Given records:
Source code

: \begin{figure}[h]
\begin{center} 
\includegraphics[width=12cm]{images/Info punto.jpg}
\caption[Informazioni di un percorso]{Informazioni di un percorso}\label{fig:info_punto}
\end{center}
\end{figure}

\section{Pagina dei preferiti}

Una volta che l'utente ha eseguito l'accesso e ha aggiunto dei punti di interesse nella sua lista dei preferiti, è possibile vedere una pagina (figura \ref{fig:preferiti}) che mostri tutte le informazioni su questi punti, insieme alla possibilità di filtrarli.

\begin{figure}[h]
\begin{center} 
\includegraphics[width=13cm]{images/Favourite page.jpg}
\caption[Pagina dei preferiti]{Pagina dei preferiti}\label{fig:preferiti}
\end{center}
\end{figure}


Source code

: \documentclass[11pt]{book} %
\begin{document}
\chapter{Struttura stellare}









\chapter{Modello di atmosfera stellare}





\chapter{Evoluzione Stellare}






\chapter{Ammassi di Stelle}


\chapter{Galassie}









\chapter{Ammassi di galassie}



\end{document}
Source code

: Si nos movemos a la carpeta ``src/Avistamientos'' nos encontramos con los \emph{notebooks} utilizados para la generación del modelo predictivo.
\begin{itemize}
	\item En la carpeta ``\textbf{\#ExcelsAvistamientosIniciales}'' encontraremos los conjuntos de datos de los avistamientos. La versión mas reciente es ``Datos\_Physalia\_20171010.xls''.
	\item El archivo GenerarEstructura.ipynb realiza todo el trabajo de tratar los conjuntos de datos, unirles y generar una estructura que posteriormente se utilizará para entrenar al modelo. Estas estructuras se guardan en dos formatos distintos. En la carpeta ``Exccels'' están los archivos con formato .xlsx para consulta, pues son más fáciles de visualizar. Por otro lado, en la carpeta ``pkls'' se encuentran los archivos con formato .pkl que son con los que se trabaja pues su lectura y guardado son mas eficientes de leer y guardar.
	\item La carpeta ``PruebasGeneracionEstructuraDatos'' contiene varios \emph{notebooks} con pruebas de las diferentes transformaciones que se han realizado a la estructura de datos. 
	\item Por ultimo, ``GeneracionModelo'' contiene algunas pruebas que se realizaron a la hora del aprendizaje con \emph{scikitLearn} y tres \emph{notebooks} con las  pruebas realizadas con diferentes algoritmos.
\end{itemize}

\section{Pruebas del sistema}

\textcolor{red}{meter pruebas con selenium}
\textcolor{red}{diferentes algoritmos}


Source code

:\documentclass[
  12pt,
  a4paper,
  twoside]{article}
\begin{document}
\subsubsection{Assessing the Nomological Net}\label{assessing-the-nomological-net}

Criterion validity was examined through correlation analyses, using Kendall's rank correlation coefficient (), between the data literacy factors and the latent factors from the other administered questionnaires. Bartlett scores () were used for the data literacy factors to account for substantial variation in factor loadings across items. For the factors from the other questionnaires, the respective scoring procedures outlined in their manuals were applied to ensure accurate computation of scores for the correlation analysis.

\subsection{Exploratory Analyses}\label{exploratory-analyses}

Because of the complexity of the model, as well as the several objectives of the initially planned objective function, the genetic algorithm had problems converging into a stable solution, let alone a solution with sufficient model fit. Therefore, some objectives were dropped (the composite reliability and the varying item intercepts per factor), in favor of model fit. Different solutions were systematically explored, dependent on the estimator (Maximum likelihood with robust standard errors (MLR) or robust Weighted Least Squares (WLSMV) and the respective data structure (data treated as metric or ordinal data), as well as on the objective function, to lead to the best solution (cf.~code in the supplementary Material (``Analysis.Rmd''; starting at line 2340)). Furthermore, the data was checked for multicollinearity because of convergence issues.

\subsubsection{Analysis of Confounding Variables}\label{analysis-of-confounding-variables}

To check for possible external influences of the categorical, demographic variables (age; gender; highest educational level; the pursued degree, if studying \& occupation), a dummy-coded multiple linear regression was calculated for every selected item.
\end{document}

Problem to solve: Please return the whole listing, line for line, exactly.

Response to this exercise:
Source code

: \begin{figure}[h]
\begin{center} 
\includegraphics[width=12cm]{images/Info punto.jpg}
\caption[Informazioni di un percorso]{Informazioni di un percorso}\label{fig:info_punto}
\end{center}
\end{figure}

\section{Pagina dei preferiti}

Una volta che l'utente ha eseguito l'accesso e ha aggiunto dei punti di interesse nella sua lista dei preferiti, è possibile vedere una pagina (figura \ref{fig:preferiti}) che mostri tutte le informazioni su questi punti, insieme alla possibilità di filtrarli.

\begin{figure}[h]
\begin{center} 
\includegraphics[width=13cm]{images/Favourite page.jpg}
\caption[Pagina dei preferiti]{Pagina dei preferiti}\label{fig:preferiti}
\end{center}
\end{figure}


Source code

: \documentclass[11pt]{book} %
\begin{document}
\chapter{Struttura stellare}









\chapter{Modello di atmosfera stellare}





\chapter{Evoluzione Stellare}






\chapter{Ammassi di Stelle}


\chapter{Galassie}









\chapter{Ammassi di galassie}



\end{document}
Source code

: Si nos movemos a la carpeta ``src/Avistamientos'' nos encontramos con los \emph{notebooks} utilizados para la generación del modelo predictivo.
\begin{itemize}
	\item En la carpeta ``\textbf{\#ExcelsAvistamientosIniciales}'' encontraremos los conjuntos de datos de los avistamientos. La versión mas reciente es ``Datos\_Physalia\_20171010.xls''.
	\item El archivo GenerarEstructura.ipynb realiza todo el trabajo de tratar los conjuntos de datos, unirles y generar una estructura que posteriormente se utilizará para entrenar al modelo. Estas estructuras se guardan en dos formatos distintos. En la carpeta ``Exccels'' están los archivos con formato .xlsx para consulta, pues son más fáciles de visualizar. Por otro lado, en la carpeta ``pkls'' se encuentran los archivos con formato .pkl que son con los que se trabaja pues su lectura y guardado son mas eficientes de leer y guardar.
	\item La carpeta ``PruebasGeneracionEstructuraDatos'' contiene varios \emph{notebooks} con pruebas de las diferentes transformaciones que se han realizado a la estructura de datos. 
	\item Por ultimo, ``GeneracionModelo'' contiene algunas pruebas que se realizaron a la hora del aprendizaje con \emph{scikitLearn} y tres \emph{notebooks} con las  pruebas realizadas con diferentes algoritmos.
\end{itemize}

\section{Pruebas del sistema}

\textcolor{red}{meter pruebas con selenium}
\textcolor{red}{diferentes algoritmos}


Source code

:\documentclass[
  12pt,
  a4paper,
  twoside]{article}
\begin{document}
\subsubsection{Assessing the Nomological Net}\label{assessing-the-nomological-net}

Criterion validity was examined through correlation analyses, using Kendall's rank correlation coefficient (), between the data literacy factors and the latent factors from the other administered questionnaires. Bartlett scores () were used for the data literacy factors to account for substantial variation in factor loadings across items. For the factors from the other questionnaires, the respective scoring procedures outlined in their manuals were applied to ensure accurate computation of scores for the correlation analysis.

\subsection{Exploratory Analyses}\label{exploratory-analyses}

Because of the complexity of the model, as well as the several objectives of the initially planned objective function, the genetic algorithm had problems converging into a stable solution, let alone a solution with sufficient model fit. Therefore, some objectives were dropped (the composite reliability and the varying item intercepts per factor), in favor of model fit. Different solutions were systematically explored, dependent on the estimator (Maximum likelihood with robust standard errors (MLR) or robust Weighted Least Squares (WLSMV) and the respective data structure (data treated as metric or ordinal data), as well as on the objective function, to lead to the best solution (cf.~code in the supplementary Material (``Analysis.Rmd''; starting at line 2340)). Furthermore, the data was checked for multicollinearity because of convergence issues.

\subsubsection{Analysis of Confounding Variables}\label{analysis-of-confounding-variables}

To check for possible external influences of the categorical, demographic variables (age; gender; highest educational level; the pursued degree, if studying \& occupation), a dummy-coded multiple linear regression was calculated for every selected item.
\end{document}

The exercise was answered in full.